What is being asked
Report how many lines in the data below hold "xEqy", with no other words.

[Opening Extracted entries section]

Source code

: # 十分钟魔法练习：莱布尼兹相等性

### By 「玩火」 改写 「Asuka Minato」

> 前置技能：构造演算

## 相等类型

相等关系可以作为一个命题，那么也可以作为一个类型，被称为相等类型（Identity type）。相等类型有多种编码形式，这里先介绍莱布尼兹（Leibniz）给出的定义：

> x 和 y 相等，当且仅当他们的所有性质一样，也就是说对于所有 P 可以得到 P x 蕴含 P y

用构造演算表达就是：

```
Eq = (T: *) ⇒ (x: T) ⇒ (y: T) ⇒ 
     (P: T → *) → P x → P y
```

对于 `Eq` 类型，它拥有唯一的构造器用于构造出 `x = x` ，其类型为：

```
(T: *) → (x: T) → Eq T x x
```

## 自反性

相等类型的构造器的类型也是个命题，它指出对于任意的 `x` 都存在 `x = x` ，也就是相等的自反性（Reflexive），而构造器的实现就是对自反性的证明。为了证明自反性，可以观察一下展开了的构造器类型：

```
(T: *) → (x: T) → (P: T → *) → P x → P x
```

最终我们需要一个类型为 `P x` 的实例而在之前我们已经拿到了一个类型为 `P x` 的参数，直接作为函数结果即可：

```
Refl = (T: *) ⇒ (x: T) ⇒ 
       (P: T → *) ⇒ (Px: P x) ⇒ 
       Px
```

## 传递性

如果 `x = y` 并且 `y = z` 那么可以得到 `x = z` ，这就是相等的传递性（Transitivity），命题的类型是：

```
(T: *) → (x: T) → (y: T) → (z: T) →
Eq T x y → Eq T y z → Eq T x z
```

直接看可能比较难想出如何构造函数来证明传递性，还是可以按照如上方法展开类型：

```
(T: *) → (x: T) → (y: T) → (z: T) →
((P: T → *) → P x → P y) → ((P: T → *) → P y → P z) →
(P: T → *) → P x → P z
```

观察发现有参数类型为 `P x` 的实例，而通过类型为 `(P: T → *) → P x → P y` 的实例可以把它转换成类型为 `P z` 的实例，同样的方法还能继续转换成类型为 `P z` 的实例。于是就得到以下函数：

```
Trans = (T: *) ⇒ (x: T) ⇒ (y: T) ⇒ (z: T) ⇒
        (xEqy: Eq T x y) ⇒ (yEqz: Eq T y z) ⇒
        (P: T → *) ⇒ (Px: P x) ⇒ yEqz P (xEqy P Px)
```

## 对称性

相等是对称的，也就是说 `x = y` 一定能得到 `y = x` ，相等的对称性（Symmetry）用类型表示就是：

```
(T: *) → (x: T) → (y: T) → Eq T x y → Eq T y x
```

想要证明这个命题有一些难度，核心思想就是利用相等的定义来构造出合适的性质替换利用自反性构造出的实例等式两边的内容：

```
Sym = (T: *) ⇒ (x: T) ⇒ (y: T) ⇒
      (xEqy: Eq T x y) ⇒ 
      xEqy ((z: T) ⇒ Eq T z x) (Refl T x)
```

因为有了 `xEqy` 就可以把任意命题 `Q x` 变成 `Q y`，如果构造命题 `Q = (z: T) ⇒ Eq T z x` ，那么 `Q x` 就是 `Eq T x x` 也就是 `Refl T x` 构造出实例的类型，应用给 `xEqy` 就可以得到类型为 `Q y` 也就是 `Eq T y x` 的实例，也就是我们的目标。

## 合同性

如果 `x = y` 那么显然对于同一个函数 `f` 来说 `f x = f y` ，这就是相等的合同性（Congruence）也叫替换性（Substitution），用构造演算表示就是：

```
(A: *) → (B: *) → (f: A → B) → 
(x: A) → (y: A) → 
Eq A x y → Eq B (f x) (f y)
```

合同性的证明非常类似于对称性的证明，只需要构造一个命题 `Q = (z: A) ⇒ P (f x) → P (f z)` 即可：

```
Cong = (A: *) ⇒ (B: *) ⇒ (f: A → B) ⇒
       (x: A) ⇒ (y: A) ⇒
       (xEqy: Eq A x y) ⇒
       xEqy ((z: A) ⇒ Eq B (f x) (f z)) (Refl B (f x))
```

[Closing Extracted entries section]

Reply
7